Estonia, Latvia and Slovakia signed an agreement during a two-day coordination meeting in The Hague to join Lithuania, Poland and Ukraine in the Joint Investigation Team that will help coordinate the sharing of evidence of atrocities through European Union judicial cooperation agency Eurojust.
ICC Prosecutor Karim Khan said the teamwork underscores the international community’s commitment to the rule of law.
“I think it shows that there is this common front of legality that is absolutely essential, not just for Ukraine … but for the continuation of peace and security all over the world,” he said.
Moscow’s invasion of Ukraine has been widely condemned as an illegal act of aggression. Russian forces have been accused of killing civilians in the Kyiv suburb of Bucha and of repeated attacks on civilian infrastructure including hospitals and a theater in the besieged city of Mariupol that was being used as a shelter by hundreds of civilians. An investigation by The Associated Press found evidence that the March 16 bombing killed close to 600 people inside and outside the building.
Since Russia invaded on Feb. 24, the AP and PBS series Frontline have verified 273 potential war crimes.
Ukrainian President Volodymyr Zelenskyy has denounced killings of civilians as “genocide” and “war crimes,” while U.S. President Joe Biden has called Russian President Vladimir Putin “a war criminal” who should be brought to trial.
The team that met Monday and Tuesday at Eurojust’s headquarters in The Hague was established in late March, a few weeks after the ICC opened an investigation in Ukraine, after dozens of the court’s member states threw their weight behind an inquiry. Khan has visited Ukraine, including Bucha, and has a team of investigators — the largest team of prosecutors ever deployed by the international court — in the country gathering evidence.
Khan now plans to work toward opening an office in Ukraine “in the next few weeks.”
Ukraine’s prosecutor general, Iryna Venediktova, said that her office has already opened some 15,000 criminal investigations related to the war and identified over 500 suspects, including Russian ministers, military commanders and propagandists. She said her office was ready to proceed against some 80 of them.
Last week, in the first case of its kind linked to the war, a Ukrainian court sentenced a captured Russian soldier to the maximum penalty of life in prison for killing a civilian. On Tuesday, a court in Ukraine convicted two Russian soldiers of war crimes for the shelling of civilian buildings and sentenced both to 11 1/2 years in prison.
Russia staunchly denies its troops are responsible for atrocities. The Defense Ministry said earlier this month that “not a single civilian has faced any violent action by the Russian military.”
Analysts warn that the process of meting out justice will be long and complex as investigators piece together forensic and other evidence and seek to establish who ordered or knew about atrocities and failed to act to prevent or punish them.
The meeting in The Hague isn’t the only place accountability is being sought.

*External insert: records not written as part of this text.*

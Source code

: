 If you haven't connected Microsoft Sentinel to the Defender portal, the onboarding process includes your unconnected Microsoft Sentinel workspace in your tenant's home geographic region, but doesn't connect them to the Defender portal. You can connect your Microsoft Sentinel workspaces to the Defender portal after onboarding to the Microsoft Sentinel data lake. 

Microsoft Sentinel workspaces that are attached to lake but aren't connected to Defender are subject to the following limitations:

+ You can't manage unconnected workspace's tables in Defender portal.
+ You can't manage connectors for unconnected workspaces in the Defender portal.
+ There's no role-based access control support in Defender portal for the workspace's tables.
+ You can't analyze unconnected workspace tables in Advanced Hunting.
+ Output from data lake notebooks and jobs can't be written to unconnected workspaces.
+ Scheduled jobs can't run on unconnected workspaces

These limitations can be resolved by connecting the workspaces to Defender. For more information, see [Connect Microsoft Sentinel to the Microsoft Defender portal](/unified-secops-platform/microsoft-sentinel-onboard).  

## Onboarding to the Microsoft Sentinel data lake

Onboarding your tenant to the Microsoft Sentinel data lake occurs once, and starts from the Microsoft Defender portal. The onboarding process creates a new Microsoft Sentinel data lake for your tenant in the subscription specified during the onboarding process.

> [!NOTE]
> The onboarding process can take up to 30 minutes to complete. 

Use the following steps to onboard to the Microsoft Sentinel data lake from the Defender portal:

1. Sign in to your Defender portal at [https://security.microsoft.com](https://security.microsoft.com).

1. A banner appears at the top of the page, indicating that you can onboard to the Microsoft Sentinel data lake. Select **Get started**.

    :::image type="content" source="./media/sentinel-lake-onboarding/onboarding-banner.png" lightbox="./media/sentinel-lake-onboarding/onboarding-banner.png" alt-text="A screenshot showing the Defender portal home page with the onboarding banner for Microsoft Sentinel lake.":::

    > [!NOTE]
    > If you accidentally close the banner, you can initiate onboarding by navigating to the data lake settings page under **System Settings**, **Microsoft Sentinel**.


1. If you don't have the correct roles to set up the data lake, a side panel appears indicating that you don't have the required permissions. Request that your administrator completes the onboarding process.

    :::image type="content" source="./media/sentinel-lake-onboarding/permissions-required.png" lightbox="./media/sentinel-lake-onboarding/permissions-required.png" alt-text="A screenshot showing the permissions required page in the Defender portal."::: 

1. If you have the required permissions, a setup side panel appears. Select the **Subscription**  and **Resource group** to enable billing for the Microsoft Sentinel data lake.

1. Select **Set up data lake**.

Prosecutors in Poland, Germany, Lithuania, Latvia, Estonia, France, Slovakia, Sweden, Norway and Switzerland have opened investigations of their own. And there have been growing calls to set up a special tribunal to try Russia for the crime of aggression in Ukraine. The ICC can’t prosecute the crime of aggression because neither Russia nor Ukraine are members of the court.
Khan said the united front of nations investigating crimes since the Russian invasion “hopefully can provide some modicum of accountability for the crimes that we are seeing in Ukraine and that really should no longer be tolerated.”